He has kissed his grandpa goodnight and gathered up his things ( eight dead racquet balls, two 'loveys', a toy airplane, and a tiny bed with a very teeny girl doll in it, and a large stuffed rabbit. This guy needs his gear.) He sits cuddled on my lap in the rocking chair that once held his mother and we read "Goodnight Moon". His eyes begin to close. It is a moment of incredible sweetness and possibility. I breathe a sigh of relief. Finally, I can have some time of my own.

Quincy is the fifth of six grandchildren, the youngest boy. All of them are wonderful, blessed to be healthy and bright. They come to visit and we are thrilled. We try to visit the faraway places the other five live as often as we can. The three oldest grandchildren lived near us when they were very small, so we have some sense of them. They have come back regularly to visit and we look forward to those long summer visits.

But Quincy lives nearby and never a week goes by when we do not see him. We see all those incremental milestones of development. Quincy started out premature, a tiny thing, so skinny, and now he is huge for his age! We hear all the verbal development going on, and we note his amazing gifts for figuring out how everything works. Tonight I asked him to help me set the table for dinner. He got out a huge ugly plastic pitcher and proceeded to fill it with water from the fridge. I put a candle out, he got forks, and we were all set.

We have spent the day doing this and that-grocery shopping, checking out a local business cen ter, visiting a wonderful local playground, and calling on neighbors who have a new orphaned calf who must be bottle fed. Quincy toted his racquet balls- looking like a person struggling to carry a water heater- to all of these things, and was interested in everything.

This lovely boy, so young, is getting so many experiences, as such children do. (I carefully show him a green anole lizard and also a Florida fence lizard. We check out the differences. And who knows if he pays attention at his age?) But it is mulch for the mind! My neighbor's grandson, a four year old, was helping his granddad get ready to raise an orphan calf.

So many of those good and patient children at Lacoochee Elementary School have never had these everyday experiences that mulch their minds. Go places, talk about what you see and what you think. Read a book, stroke a tree frog, pick vegetables, feed an orphan calf, and maybe see a real city. They have no parents or mentors who could be interested.

Andy and I and Quincy, squinched up tight in the golf cart, rode back down the road from seeing the new calf. Quincy was blowing bubbles from his little bottle as we went and the breeze from the motion of the golf cart made many bubbles trail out behind us. We looked at each other, delighted in the day.

Tuesday, March 27, 2007

Collards and Curleques

There was hardly any room in the Lacoochee School parking lot today. A huge fancy bus emblazoned with Ronald MacDonald was idling there, surging with the impressive groans of major air conditioning. At first I thought it was the lunch coming. Nothing about the diet these kids get surprises me anymore. But, no, it was the health bus from Tampa General Hospital that comes several times a month to attend to the health and dental needs of these good and patient children. I found the last parking spot next to one of those mud bogging, giant wheeled pickups. (Whose parent has this? Or, what teacher?)

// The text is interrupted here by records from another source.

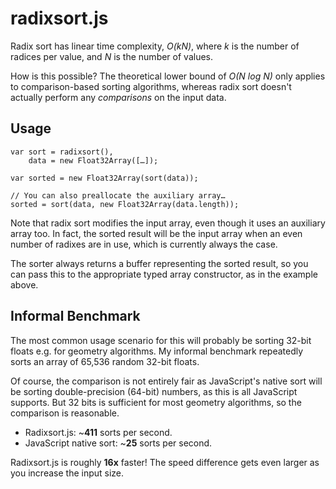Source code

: radixsort.js
============

Radix sort has linear time complexity, *O(kN)*, where *k* is the number of
radices per value, and *N* is the number of values.

How is this possible?  The theoretical lower bound of *O(N log N)* only applies
to comparison-based sorting algorithms, whereas radix sort doesn't actually
perform any *comparisons* on the input data.

Usage
-----

    var sort = radixsort(),
        data = new Float32Array([…]);

    var sorted = new Float32Array(sort(data));

    // You can also preallocate the auxiliary array…
    sorted = sort(data, new Float32Array(data.length));

Note that radix sort modifies the input array, even though it uses an auxiliary
array too.  In fact, the sorted result will be the input array when an even
number of radixes are in use, which is currently always the case.

The sorter always returns a buffer representing the sorted result, so you can
pass this to the appropriate typed array constructor, as in the example above.

Informal Benchmark
------------------

The most common usage scenario for this will probably be sorting 32-bit floats
e.g. for geometry algorithms.  My informal benchmark repeatedly sorts an array
of 65,536 random 32-bit floats.

Of course, the comparison is not entirely fair as JavaScript's native sort will
be sorting double-precision (64-bit) numbers, as this is all JavaScript
supports.  But 32 bits is sufficient for most geometry algorithms, so the
comparison is reasonable.

 * Radixsort.js: ~**411** sorts per second.
 * JavaScript native sort: ~**25** sorts per second.

Radixsort.js is roughly **16x** faster!  The speed difference gets even larger
as you increase the input size.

My coterie of helpers, Melissa and her family, Dynasty, the patrol girl from fifth grade and all the rest were there to help me dislodge my bags and boxes from the car. Then I go into the office to get my stick-on badge that lets everyone know I am not a felon or a pervert. I'd be dead meat if they asked about religion or politics. I am pleased to see my photographs of kids prominently displayed in the office.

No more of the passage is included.